Kommentar
Obama entzaubert sich selbst
Der neue US-Präsident verliert seine Linie: Mit seinem Rückzieher bei der Veröffentlichung neuer Folterfotos
bestärkt er die Zweifel an der versprochenen neuen Offenheit. Und einen Schlussstrich unter die Bush-Ära
kann er so nicht ziehen.
Transparenz war Barack Obamas großes Versprechen, nun scheint es, als ob er es – und das nicht zum
erstenmal – bricht. Etwa 2000 Fotos, die den Missbrauch von Gefangenen des US-Militärs in Afghanistan und im Irak dokumentieren, sollen doch unter Verschluss bleiben. Die Bürgerrechtler von der ACLU hatten vor Gericht ihre Veröffentlichung erstritten, und das Weiße Haus hatte dem trotz Bedenken des Pentagons zugestimmt. Nun, nach Drängen der US-Kommandeure in Afghanistan und im Irak und nachdem Obama sich die Aufnahmen persönlich angeschaut hatte, rudert das Weiße Haus zurück. Eine Veröffentlichung
könne die Soldaten im Einsatz gefährden, lautet Obamas Begründung.
Die unerwartete Kehrtwende des US-Präsidenten zeigt, dass er nach mehr als 100 Tagen im Amt dem Militär und den Kriegseinsätzen in den beiden Ländern höhere Priorität einräumt als dem Prinzip der Offenheit. Bislang ist es nur eine abstrakte Befürchtung, dass neue Folterfotos oder verstörende
Aufnahmen in der Haft verstorbener Iraker zu gewaltsamen Ausschreitungen wie nach der
Veröffentlichung der Mohammed-Karikaturen führen könnten. Obama will die Soldaten, die im Irak und in
Afghanistan eine schwierige Mission zu bewältigen haben, diesem Risiko jedenfalls nicht aussetzen.
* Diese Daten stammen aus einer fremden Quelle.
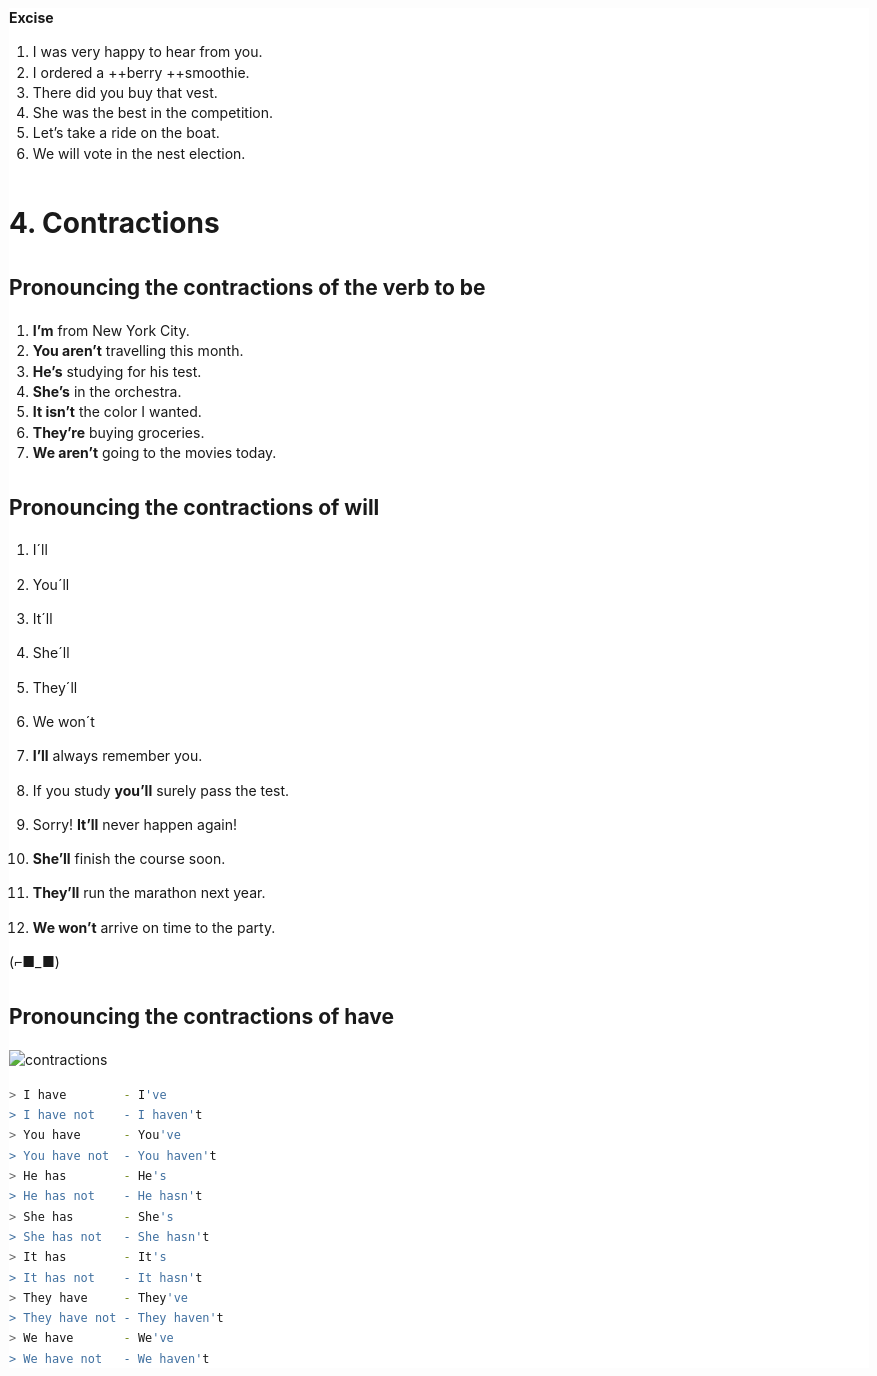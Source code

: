 **Excise**

1. I was very happy to hear from you.
2. I ordered a ++berry ++smoothie.
3. There did you buy that vest.
4. She was the best in the competition.
5. Let’s take a ride on the boat.
6. We will vote in the nest election.

# 4. Contractions

## Pronouncing the contractions of the verb to be

1. **I’m** from New York City.
2. **You aren’t** travelling this month.
3. **He’s** studying for his test.
4. **She’s** in the orchestra.
5. **It isn’t** the color I wanted.
6. **They’re** buying groceries.
7. **We aren’t** going to the movies today.

## Pronouncing the contractions of will

1. I´ll
2. You´ll
3. It´ll
4. She´ll
5. They´ll
6. We won´t

1. **I’ll** always remember you.
2. If you study **you’ll** surely pass the test.
3. Sorry! **It’ll** never happen again!
4. **She’ll** finish the course soon.
5. **They’ll** run the marathon next year.
6. **We won’t** arrive on time to the party.

(⌐■_■)

## Pronouncing the contractions of have

<img src="https://i.ibb.co/7tRFbq0/contractions.png" alt="contractions" border="0">



```bash
> I have        - I've
> I have not    - I haven't
> You have      - You've
> You have not  - You haven't
> He has        - He's
> He has not    - He hasn't
> She has       - She's
> She has not   - She hasn't
> It has        - It's
> It has not    - It hasn't
> They have     - They've
> They have not - They haven't
> We have       - We've
> We have not   - We haven't
```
Seine liberalen Unterstützer sind schockiert und protestieren. Sie werden womöglich am Ende von einem
US-Gericht die Veröffentlichung erstreiten – da ist das letzte Wort nicht gesprochen. Viele sind so
angeekelt von den Rechtsbrüchen der Ära Bush, dass sie am liebsten Dick Cheney, Donald Rumsfeld oder Alberto Gonzalez und ihre juristischen Helfershelfer vor den Kadi zerren würden. Obama hat dagegen mehrfach deutlich gemacht, dass angesichts von Wirtschaftskrise, Klimawandel und Taliban-Terror eher die heutigen Krisen bewältigt als vergangene Wunden aufgerissen werden sollten.
Doch das hinterlässt einen schalen Geschmack, wie schon zuvor der Rückgriff Obamas auf die juristisch
fragwürdigen Militärkommissionen zur Aburteilung von Guantànamo-Häftlingen. Nur die uneingeschränkte
Aufarbeitung von Rechtsbrüchen lässt einen Schlusstrich zu. Manche ehemalige Diktatur – etwa Südafrika,
Guatemala oder Argentinien – haben mit Wahrheitskommissionen einen wirklichen und überzeugenden
Neuanfang geschafft. Nach dem Iran-Contra-Skandal der 80er-Jahre oder den Anschlägen vom 11. September 2001 beschloss der Kongress in Washington unabhängige Untersuchungskommissionen, die
alle Versäumnisse ans Licht brachten.
Obama mag den Schlussstrich unter die Bush-Ära schon heute ziehen wollen – doch Ruhe wird es auch für
ihn erst geben, wenn alle offenen Fragen über die Amtsführung seines Vorgängers beantwortet sind.